AfD'YE KARŞI 1100 SAYFALIK RAPOR HAZIRLANDI

BfV’nin geçen Cuma açıkladığı kararla, istihbarat yetkililerinin AfD üzerindeki denetimi artırmasına yasal zemin sağlandı.

Bu kapsamda parti içinden muhbir devşirilmesi ve iletişim kanallarının takibi gibi yöntemlerin önü açılmış oldu.

Kamuoyuna açıklanmayan 1100 sayfalık uzman raporunda, AfD’nin ırkçı ve Müslüman karşıtı bir örgüt olduğu sonucuna varıldığı bildirildi.

AfD, Şubat ayında yapılan parlamento seçimlerinde oyların yaklaşık yüzde 21’ini alarak ikinci sıraya yerleşti ve en büyük muhalefet partisi haline geldi.

Yeni başbakan Friedrich Merz’in merkez sağ CDU liderliğinde kurduğu koalisyon hükümeti salı günü göreve başlayacak.

SPD lideri Lars Klingbeil ise yeni hükümetin AfD’yi tamamen yasaklama seçeneğini değerlendireceğini açıkladı.

BEYAZ SARAY VE KREMLİN'DEN TEPKİ GELDİ

AfD, aşırılıkçı ilan edilmesini “siyasi amaçlı bir karalama girişimi” olarak nitelendirdi.
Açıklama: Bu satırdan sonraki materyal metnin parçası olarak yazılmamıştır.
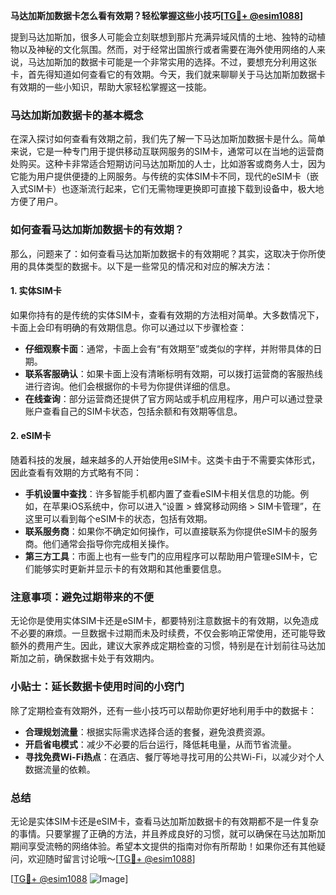 **马达加斯加数据卡怎么看有效期？轻松掌握这些小技巧[[TG💪+ @esim1088](https://t.me/s/esim1088)]**

提到马达加斯加，很多人可能会立刻联想到那片充满异域风情的土地、独特的动植物以及神秘的文化氛围。然而，对于经常出国旅行或者需要在海外使用网络的人来说，马达加斯加的数据卡可能是一个非常实用的选择。不过，要想充分利用这张卡，首先得知道如何查看它的有效期。今天，我们就来聊聊关于马达加斯加数据卡有效期的一些小知识，帮助大家轻松掌握这一技能。

### 马达加斯加数据卡的基本概念

在深入探讨如何查看有效期之前，我们先了解一下马达加斯加数据卡是什么。简单来说，它是一种专门用于提供移动互联网服务的SIM卡，通常可以在当地的运营商处购买。这种卡非常适合短期访问马达加斯加的人士，比如游客或商务人士，因为它能为用户提供便捷的上网服务。与传统的实体SIM卡不同，现代的eSIM卡（嵌入式SIM卡）也逐渐流行起来，它们无需物理更换即可直接下载到设备中，极大地方便了用户。

### 如何查看马达加斯加数据卡的有效期？

那么，问题来了：如何查看马达加斯加数据卡的有效期呢？其实，这取决于你所使用的具体类型的数据卡。以下是一些常见的情况和对应的解决方法：

#### 1. 实体SIM卡
如果你持有的是传统的实体SIM卡，查看有效期的方法相对简单。大多数情况下，卡面上会印有明确的有效期信息。你可以通过以下步骤检查：
- **仔细观察卡面**：通常，卡面上会有“有效期至”或类似的字样，并附带具体的日期。
- **联系客服确认**：如果卡面上没有清晰标明有效期，可以拨打运营商的客服热线进行咨询。他们会根据你的卡号为你提供详细的信息。
- **在线查询**：部分运营商还提供了官方网站或手机应用程序，用户可以通过登录账户查看自己的SIM卡状态，包括余额和有效期等信息。

#### 2. eSIM卡
随着科技的发展，越来越多的人开始使用eSIM卡。这类卡由于不需要实体形式，因此查看有效期的方式略有不同：
- **手机设置中查找**：许多智能手机都内置了查看eSIM卡相关信息的功能。例如，在苹果iOS系统中，你可以进入“设置 > 蜂窝移动网络 > SIM卡管理”，在这里可以看到每个eSIM卡的状态，包括有效期。
- **联系服务商**：如果你不确定如何操作，可以直接联系为你提供eSIM卡的服务商。他们通常会指导你完成相关操作。
- **第三方工具**：市面上也有一些专门的应用程序可以帮助用户管理eSIM卡，它们能够实时更新并显示卡的有效期和其他重要信息。

### 注意事项：避免过期带来的不便

无论你是使用实体SIM卡还是eSIM卡，都要特别注意数据卡的有效期，以免造成不必要的麻烦。一旦数据卡过期而未及时续费，不仅会影响正常使用，还可能导致额外的费用产生。因此，建议大家养成定期检查的习惯，特别是在计划前往马达加斯加之前，确保数据卡处于有效期内。

### 小贴士：延长数据卡使用时间的小窍门

除了定期检查有效期外，还有一些小技巧可以帮助你更好地利用手中的数据卡：
- **合理规划流量**：根据实际需求选择合适的套餐，避免浪费资源。
- **开启省电模式**：减少不必要的后台运行，降低耗电量，从而节省流量。
- **寻找免费Wi-Fi热点**：在酒店、餐厅等地寻找可用的公共Wi-Fi，以减少对个人数据流量的依赖。

### 总结

无论是实体SIM卡还是eSIM卡，查看马达加斯加数据卡的有效期都不是一件复杂的事情。只要掌握了正确的方法，并且养成良好的习惯，就可以确保在马达加斯加期间享受流畅的网络体验。希望本文提供的指南对你有所帮助！如果你还有其他疑问，欢迎随时留言讨论哦～[[TG💪+ @esim1088](https://t.me/s/esim1088)]

[[TG💪+ @esim1088](https://t.me/s/esim1088) ![Image](https://i.postimg.cc/4NQfJmqS/Snipaste-2025-05-13-00-14-12.png)]
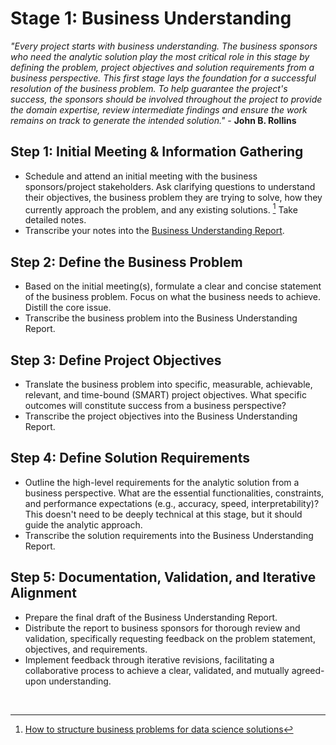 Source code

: # Stage 1: Business Understanding
_"Every project starts with business understanding. The business sponsors who need the analytic solution play the most critical role in this stage by defining the problem, project objectives and solution requirements from a business perspective. This first stage lays the foundation for a successful resolution of the business problem. To help guarantee the project's success, the sponsors should be involved throughout the project to provide the domain expertise, review intermediate findings and ensure the work remains on track to generate the intended solution."_ - **John B. Rollins**

## Step 1: Initial Meeting & Information Gathering
* Schedule and attend an initial meeting with the business sponsors/project stakeholders. Ask clarifying questions to understand their objectives, the business problem they are trying to solve, how they currently approach the problem, and any existing solutions. [^1] Take detailed notes. 
* Transcribe your notes into the [Business Understanding Report](./references/01_business_understanding_report.md).

## Step 2: Define the Business Problem
* Based on the initial meeting(s), formulate a clear and concise statement of the business problem. Focus on what the business needs to achieve. Distill the core issue.
* Transcribe the business problem into the Business Understanding Report.

## Step 3: Define Project Objectives 
* Translate the business problem into specific, measurable, achievable, relevant, and time-bound (SMART) project objectives. What specific outcomes will constitute success from a business perspective?
* Transcribe the project objectives into the Business Understanding Report.

## Step 4: Define Solution Requirements
* Outline the high-level requirements for the analytic solution from a business perspective. What are the essential functionalities, constraints, and performance expectations (e.g., accuracy, speed, interpretability)? This doesn't need to be deeply technical at this stage, but it should guide the analytic approach.
* Transcribe the solution requirements into the Business Understanding Report.

## Step 5: Documentation, Validation, and Iterative Alignment
* Prepare the final draft of the Business Understanding Report.
* Distribute the report to business sponsors for thorough review and validation, specifically requesting feedback on the problem statement, objectives, and requirements.
* Implement feedback through iterative revisions, facilitating a collaborative process to achieve a clear, validated, and mutually agreed-upon understanding.

<br>  

[^1]: [How to structure business problems for data science solutions](https://towardsdatascience.com/how-to-structure-business-problems-for-data-science-solutions-d7d8a645fb75/) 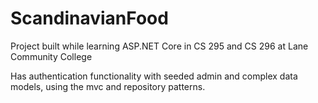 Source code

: # ScandinavianFood

Project built while learning ASP.NET Core in CS 295 and CS 296 at Lane Community College

Has authentication functionality with seeded admin and complex data models, using the mvc and repository patterns. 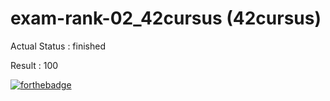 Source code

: # exam-rank-02_42cursus  (42cursus)

Actual Status : finished

Result : 100

[![forthebadge](https://forthebadge.com/images/badges/made-with-c.svg)](https://forthebadge.com)
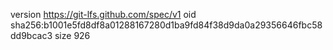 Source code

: version https://git-lfs.github.com/spec/v1
oid sha256:b1001e5fd8df8a01288167280d1ba9fd84f38d9da0a29356646fbc58dd9bcac3
size 926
Partinin destekçileri arasında yer alan ABD Dışişleri Bakanı Marco Rubio, Almanya’nın bu kararı geri alması gerektiğini söyledi.

ABD Başkanı Donald Trump’a yakınlığıyla bilinen Elon Musk da AfD’ye açık destek verdi. Moskova ise Washington’la aynı çizgide açıklama yaptı ve AfD’ye yönelik sınıflandırmayı eleştirdi.

Kremlin sözcüsü Dmitri Peskov, “Avrupa’nın siyasi manzarası artık egemen görüşle örtüşmeyen tüm siyasi güçlere ve bireylere karşı sınırlayıcı önlemlerle dolu” dedi.

AfD’nin aşırılıkçı ilan edilmesini Almanya’nın iç meselesi olarak gördüklerini ve bu sürece müdahil olma niyetleri olmadığını da sözlerine ekledi.